A few years ago I had this habit of saying 'Trust me" and I would reel off some facts/data to support my view. I would usually be up to date with my facts. However, 2 instances rather feedback, forced me to drop these words from my Lexicon. A friend said it's hard to know if I'm telling the truth when I start a conversation with "Trust me," and a classmate said I don't know everything.
I did some introspection on these comments and I realised that quite often I was offering unsolicited opinions and even though the data might have been accurate the recipient was not in the mood to accept or understand. At other times it felt that I was trying to show off what I know. Lastly, I realised that my desire to be proactive and reduce risks or future problems was not understood or appreciated.
This is not an uncommon issue. Parents try to pre-empt risks to their child's career etc. which advice is ignored any way. Teachers/Mentors face the same issue. Ask someone why they are not prepared, and they will tell you that they did not expect the situation to be upon him immediately. Try rationalising with someone who has strong beliefs, and it is like tackling Ronaldo or Messi at the peak of their prowess. You feel that you gave it your best shot, but they will still get past you.

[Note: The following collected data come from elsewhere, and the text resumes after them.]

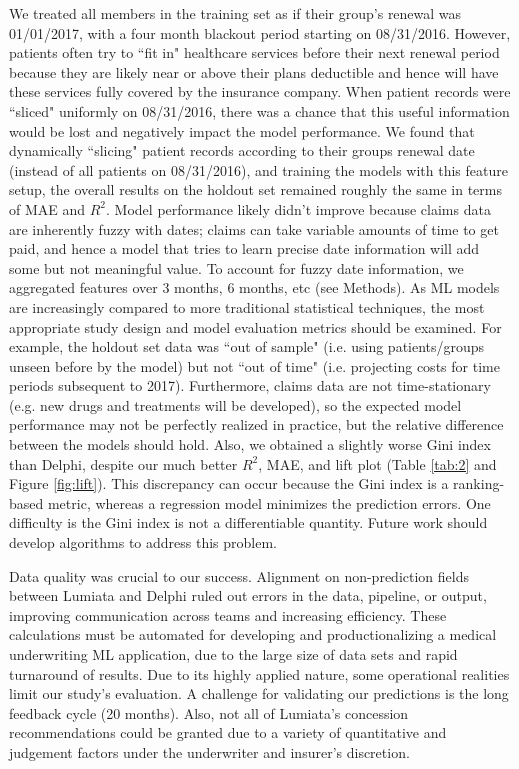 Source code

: \documentclass[letterpaper]{article} %
\begin{document}
We treated all members in the training set as if their group's renewal was 01/01/2017, with a four month blackout period starting on 08/31/2016. However, patients often try to ``fit in" healthcare services before their next renewal period because they are likely near or above their plans deductible and hence will have these services fully covered by the insurance company. When patient records were ``sliced" uniformly on 08/31/2016, there was a chance that this useful information would be lost and negatively impact the model performance. We found that dynamically ``slicing" patient records according to their groups renewal date (instead of all patients on 08/31/2016), and training the models with this feature setup, the overall results on the holdout set remained roughly the same in terms of MAE and $R^2$. Model performance likely didn't improve because claims data are inherently fuzzy with dates; claims can take variable amounts of time to get paid, and hence a model that tries to learn precise date information will add some but not meaningful value. To account for fuzzy date information, we aggregated features over 3 months, 6 months, etc (see Methods).  As ML models are increasingly compared to more traditional statistical techniques, the most appropriate study design and model evaluation metrics should be examined. For example, the holdout set data was ``out of sample" (i.e. using patients/groups unseen before by the model) but not ``out of time" (i.e. projecting costs for time periods subsequent to 2017).  Furthermore, claims data are not time-stationary (e.g. new drugs and treatments will be developed), so the expected model performance may not be perfectly realized in practice, but the relative difference between the models should hold. Also, we obtained a slightly worse Gini index than Delphi, despite our much better $R^2$, MAE, and lift plot (Table \ref{tab:2} and Figure \ref{fig:lift}).  This discrepancy can occur because the Gini index is a ranking-based metric, whereas a regression model minimizes the prediction errors. One difficulty is the Gini index is not a differentiable quantity. Future work should develop algorithms to address this problem.

Data quality was crucial to our success. Alignment on non-prediction fields between Lumiata and Delphi ruled out errors in the data, pipeline, or output, improving communication across teams and increasing efficiency. These calculations must be automated for developing and productionalizing a medical underwriting ML application, due to the large size of data sets and rapid turnaround of results.  Due to its highly applied nature, some operational realities limit our study's evaluation. A challenge for validating our predictions is the long feedback cycle (20 months). Also, not all of Lumiata's concession recommendations could be granted due to a variety of quantitative and judgement factors under the underwriter and insurer's discretion.
\end{document}
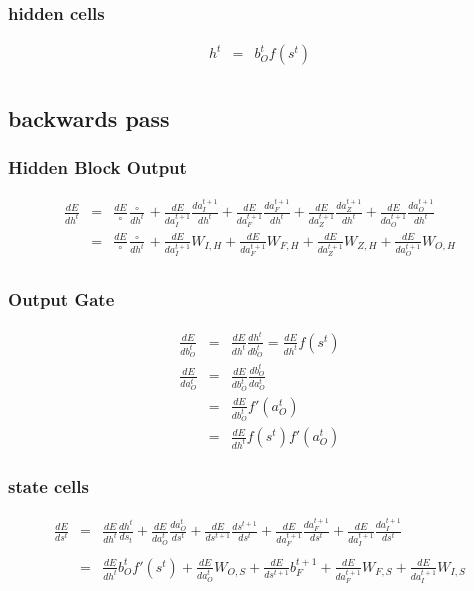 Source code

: \documentclass{article}
\begin{document}
\subsubsection{hidden cells}
\begin{eqnarray*}
h^t &=& b_{O}^t f(s^t) \\
\end{eqnarray*}


\subsection{backwards pass}

\subsubsection{Hidden Block Output}
\begin{eqnarray*}
\frac{dE}{dh^t} &=& \frac{dE}{ \circ }\frac{ \circ }{dh^t} + \frac{dE}{da_{I}^{t+1}}\frac{da_{I}^{t+1}}{dh^t} + \frac{dE}{da_{F}^{t+1}}\frac{da_{F}^{t+1}}{dh^{t}} + \frac{dE}{da_{Z}^{t+1}}\frac{da_{Z}^{t+1}}{dh^t} + \frac{dE}{da_{O}^{t+1}}\frac{da_{O}^{t+1}}{dh^t} \\
 &=& \frac{dE}{\circ}\frac{\circ}{dh^t} + \frac{dE}{da_{I}^{t+1}}W_{I,H} + \frac{dE}{da_{F}^{t+1}}W_{F,H} + \frac{dE}{da_{Z}^{t+1}}W_{Z,H} + \frac{dE}{da_{O}^{t+1}}W_{O,H} \\
\end{eqnarray*}

\subsubsection{Output Gate}
\begin{eqnarray*}
\frac{dE}{db_{O}^t} &=& \frac{dE}{dh^t}\frac{dh^t}{db_{O}^t} = \frac{dE}{dh^t}f(s^t) \\ 
\frac{dE}{da_{O}^t} &=& \frac{dE}{db_{O}^t}\frac{db_{O}^t}{da_{O}^t} \\
&=& \frac{dE}{db_{O}^t}f'(a_{O}^t) \\
&=& \frac{dE}{dh^t}f(s^t)f'(a_{O}^t) 
\end{eqnarray*}

\subsubsection{state cells}
\begin{eqnarray*}
\frac{dE}{ds^t}&=&\frac{dE}{dh^t}\frac{dh^t}{ds_t} + \frac{dE}{da_{O}^t}\frac{da_{O}^t}{ds^t}+\frac{dE}{ds^{t+1}}\frac{ds^{t+1}}{ds^t}+\frac{dE}{da_{F}^{t+1}}\frac{da_{F}^{t+1}}{ds^t} + \frac{dE}{da_{I}^{t+1}}\frac{da_{I}^{t+1}}{ds^t}\\ \\
&=& \frac{dE}{dh^t}b_{O}^tf'(s^t)+ \frac{dE}{da_{O}^t}W_{O,S} + \frac{dE}{ds^{t+1}}b_{F}^{t+1} + \frac{dE}{da_{F}^{t+1}}W_{F,S} + \frac{dE}{da_{I}^{t+1}}W_{I,S} \\
\end{eqnarray*}
\end{document}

How to live with a feeling that things can go wrong, and you are only trying to prevent them. Frankly, it is like feedback, if the other person does not accept or value it, the feedback is useless. Ignoring signs leads to making mistakes, which can be a learning experience for some people. It depends on how quickly they learn and avoid making the same mistakes again.
I have stopped saying "TRUST ME" and in fact volunteer less and less information even when I know. Quite often I choose to keep my own counsel and go with the flow. Also, my reading and quest for knowledge is more inwardly focused , and I really don't feel the need to position or articulate a point of view.
Is this a sign of the advancing years? TRUST ME not to know the truth!